Tsipo, kenn‘ ich

Da sitz ich nun da wie die Griechen es so gerne tun, in einer einfachen Taverne mit einem liebenswürdigen Wirt, mit unverstelltem Blick aufs Meer, die Leute aufgeräumt an einem nach üppigem Essen und Trinken unaufgeräumten Tisch, ja was fehlt denn noch, nichts … außer vielleicht ein kleiner ja was denn wohl, Ouzo, na klar.
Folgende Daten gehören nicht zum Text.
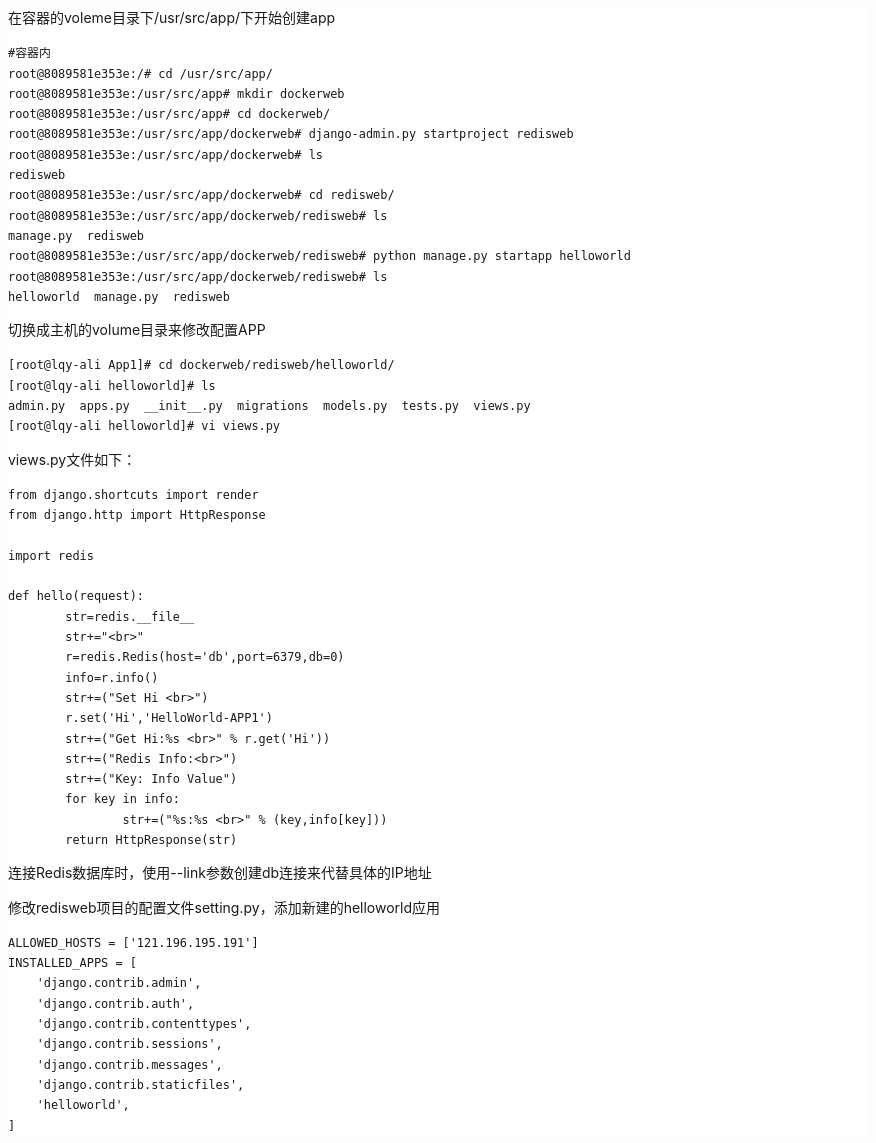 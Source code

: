   在容器的voleme目录下/usr/src/app/下开始创建app

  ```
  #容器内
  root@8089581e353e:/# cd /usr/src/app/
  root@8089581e353e:/usr/src/app# mkdir dockerweb
  root@8089581e353e:/usr/src/app# cd dockerweb/
  root@8089581e353e:/usr/src/app/dockerweb# django-admin.py startproject redisweb
  root@8089581e353e:/usr/src/app/dockerweb# ls
  redisweb
  root@8089581e353e:/usr/src/app/dockerweb# cd redisweb/
  root@8089581e353e:/usr/src/app/dockerweb/redisweb# ls
  manage.py  redisweb
  root@8089581e353e:/usr/src/app/dockerweb/redisweb# python manage.py startapp helloworld
  root@8089581e353e:/usr/src/app/dockerweb/redisweb# ls
  helloworld  manage.py  redisweb
  ```

  切换成主机的volume目录来修改配置APP

  ```
  [root@lqy-ali App1]# cd dockerweb/redisweb/helloworld/
  [root@lqy-ali helloworld]# ls
  admin.py  apps.py  __init__.py  migrations  models.py  tests.py  views.py
  [root@lqy-ali helloworld]# vi views.py
  ```

  views.py文件如下：

  ```
  from django.shortcuts import render
  from django.http import HttpResponse
  
  import redis
  
  def hello(request):
          str=redis.__file__
          str+="<br>"
          r=redis.Redis(host='db',port=6379,db=0)
          info=r.info()
          str+=("Set Hi <br>")
          r.set('Hi','HelloWorld-APP1')
          str+=("Get Hi:%s <br>" % r.get('Hi'))
          str+=("Redis Info:<br>")
          str+=("Key: Info Value")
          for key in info:
                  str+=("%s:%s <br>" % (key,info[key]))
          return HttpResponse(str)
  ```

  连接Redis数据库时，使用--link参数创建db连接来代替具体的IP地址

  修改redisweb项目的配置文件setting.py，添加新建的helloworld应用

  ```
  ALLOWED_HOSTS = ['121.196.195.191']
  INSTALLED_APPS = [
      'django.contrib.admin',
      'django.contrib.auth',
      'django.contrib.contenttypes',
      'django.contrib.sessions',
      'django.contrib.messages',
      'django.contrib.staticfiles',
      'helloworld',
  ]
  ```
Oder doch nicht klar. Es gibt da etwas, von dem ich erstens den Namen noch nie gehört habe (welch eine Blamage) und das ich geschweige denn schon mal zu mir genommen habe. Tsipouro und von Kennern und „ja, kenn‘ ich“ – Sagern auch noch liebevoll Tsipo gerufen. Da halt ich lieber meinen Mund, oute mich nicht, trinke mit und ziehe mich mit einem „nicht schlecht“ aus der Affäre.
Bei nächster Gelegenheit aber bitte wieder das Getränk mit dem Milchgesicht und dem Anisgeschmack.
Auf dem Wochenmarkt von Neos Marmaris habe ich mir dann doch ein Fläschchen vom Selbstgebrannten mitgebracht, damit ich immer sagen kann: Tsipo, kenn ich, hab‘ ich sogar zu Hause.